▶ [Problem details]: Transcribe the data that follows without changing a word, and omit the pictures.

Collected data

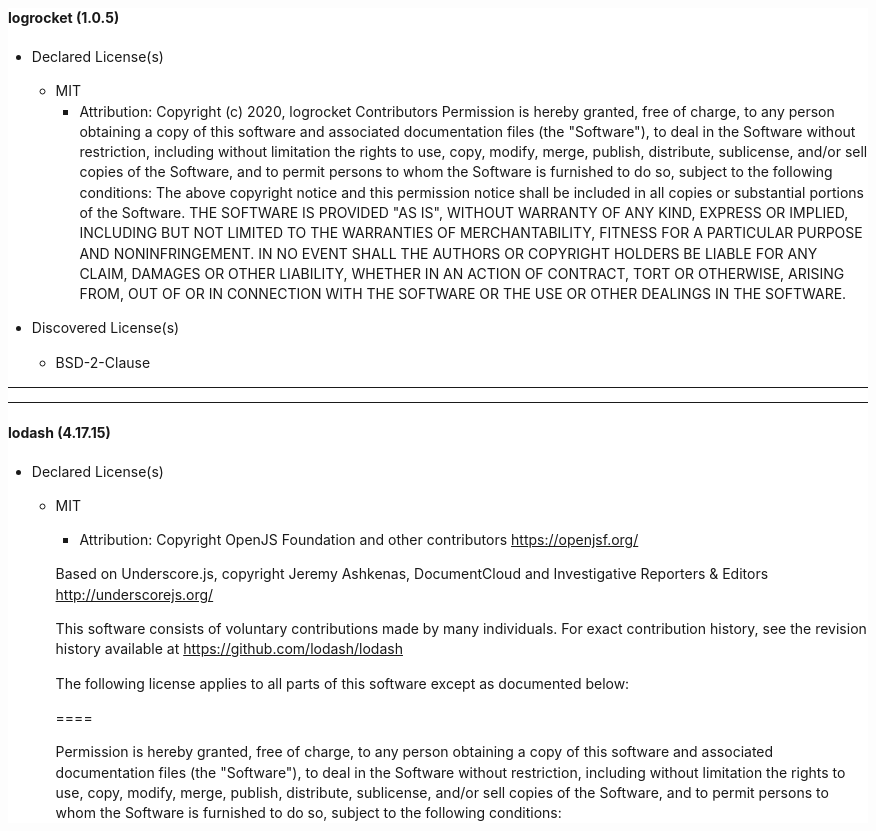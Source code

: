 
#### **logrocket (1.0.5)**


* Declared License(s)
    * MIT
        * Attribution:
        Copyright (c) 2020, logrocket Contributors
		Permission is hereby granted, free of charge, to any person obtaining a copy of this software and associated documentation files (the "Software"), to deal in the Software without restriction, including without limitation the rights to use, copy, modify, merge, publish, distribute, sublicense, and/or sell copies of the Software, and to permit persons to whom the Software is furnished to do so, subject to the following conditions:
		The above copyright notice and this permission notice shall be included in all copies or substantial portions of the Software.
		THE SOFTWARE IS PROVIDED "AS IS", WITHOUT WARRANTY OF ANY KIND, EXPRESS OR IMPLIED, INCLUDING BUT NOT LIMITED TO THE WARRANTIES OF MERCHANTABILITY, FITNESS FOR A PARTICULAR PURPOSE AND NONINFRINGEMENT. IN NO EVENT SHALL THE AUTHORS OR COPYRIGHT HOLDERS BE LIABLE FOR ANY CLAIM, DAMAGES OR OTHER LIABILITY, WHETHER IN AN ACTION OF CONTRACT, TORT OR OTHERWISE, ARISING FROM, OUT OF OR IN CONNECTION WITH THE SOFTWARE OR THE USE OR OTHER DEALINGS IN THE SOFTWARE.



* Discovered License(s)
    * BSD-2-Clause






---
---

#### **lodash (4.17.15)**


* Declared License(s)
    * MIT
        * Attribution:
        Copyright OpenJS Foundation and other contributors <https://openjsf.org/>
		
		Based on Underscore.js, copyright Jeremy Ashkenas,
		DocumentCloud and Investigative Reporters & Editors <http://underscorejs.org/>
		
		This software consists of voluntary contributions made by many
		individuals. For exact contribution history, see the revision history
		available at https://github.com/lodash/lodash
		
		The following license applies to all parts of this software except as
		documented below:
		
		====
		
		Permission is hereby granted, free of charge, to any person obtaining
		a copy of this software and associated documentation files (the
		"Software"), to deal in the Software without restriction, including
		without limitation the rights to use, copy, modify, merge, publish,
		distribute, sublicense, and/or sell copies of the Software, and to
		permit persons to whom the Software is furnished to do so, subject to
		the following conditions:
		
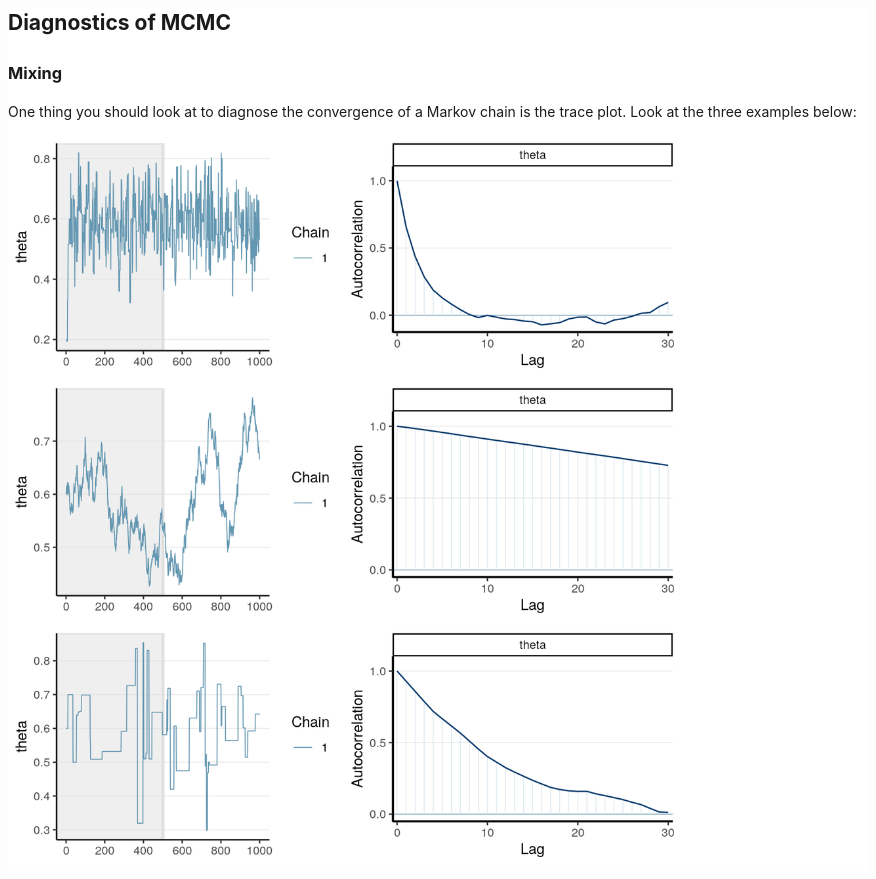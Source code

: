 ## Diagnostics of MCMC

### Mixing

One thing you should look at to diagnose the convergence of a Markov chain is
the trace plot. Look at the three examples below:



<img src="06_mcmc_files/figure-html/trace-acf-1.png" width="672" /><img src="06_mcmc_files/figure-html/trace-acf-2.png" width="672" /><img src="06_mcmc_files/figure-html/trace-acf-3.png" width="672" />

▶ [Worked solution]:
Source code

: 
#### **logrocket (1.0.5)**


* Declared License(s)
    * MIT
        * Attribution:
        Copyright (c) 2020, logrocket Contributors
		Permission is hereby granted, free of charge, to any person obtaining a copy of this software and associated documentation files (the "Software"), to deal in the Software without restriction, including without limitation the rights to use, copy, modify, merge, publish, distribute, sublicense, and/or sell copies of the Software, and to permit persons to whom the Software is furnished to do so, subject to the following conditions:
		The above copyright notice and this permission notice shall be included in all copies or substantial portions of the Software.
		THE SOFTWARE IS PROVIDED "AS IS", WITHOUT WARRANTY OF ANY KIND, EXPRESS OR IMPLIED, INCLUDING BUT NOT LIMITED TO THE WARRANTIES OF MERCHANTABILITY, FITNESS FOR A PARTICULAR PURPOSE AND NONINFRINGEMENT. IN NO EVENT SHALL THE AUTHORS OR COPYRIGHT HOLDERS BE LIABLE FOR ANY CLAIM, DAMAGES OR OTHER LIABILITY, WHETHER IN AN ACTION OF CONTRACT, TORT OR OTHERWISE, ARISING FROM, OUT OF OR IN CONNECTION WITH THE SOFTWARE OR THE USE OR OTHER DEALINGS IN THE SOFTWARE.



* Discovered License(s)
    * BSD-2-Clause






---
---

#### **lodash (4.17.15)**


* Declared License(s)
    * MIT
        * Attribution:
        Copyright OpenJS Foundation and other contributors <https://openjsf.org/>
		
		Based on Underscore.js, copyright Jeremy Ashkenas,
		DocumentCloud and Investigative Reporters & Editors <http://underscorejs.org/>
		
		This software consists of voluntary contributions made by many
		individuals. For exact contribution history, see the revision history
		available at https://github.com/lodash/lodash
		
		The following license applies to all parts of this software except as
		documented below:
		
		====
		
		Permission is hereby granted, free of charge, to any person obtaining
		a copy of this software and associated documentation files (the
		"Software"), to deal in the Software without restriction, including
		without limitation the rights to use, copy, modify, merge, publish,
		distribute, sublicense, and/or sell copies of the Software, and to
		permit persons to whom the Software is furnished to do so, subject to
		the following conditions:
		
Source code

: ## Diagnostics of MCMC

### Mixing

One thing you should look at to diagnose the convergence of a Markov chain is
the trace plot. Look at the three examples below:



<img src="06_mcmc_files/figure-html/trace-acf-1.png" width="672" /><img src="06_mcmc_files/figure-html/trace-acf-2.png" width="672" /><img src="06_mcmc_files/figure-html/trace-acf-3.png" width="672" />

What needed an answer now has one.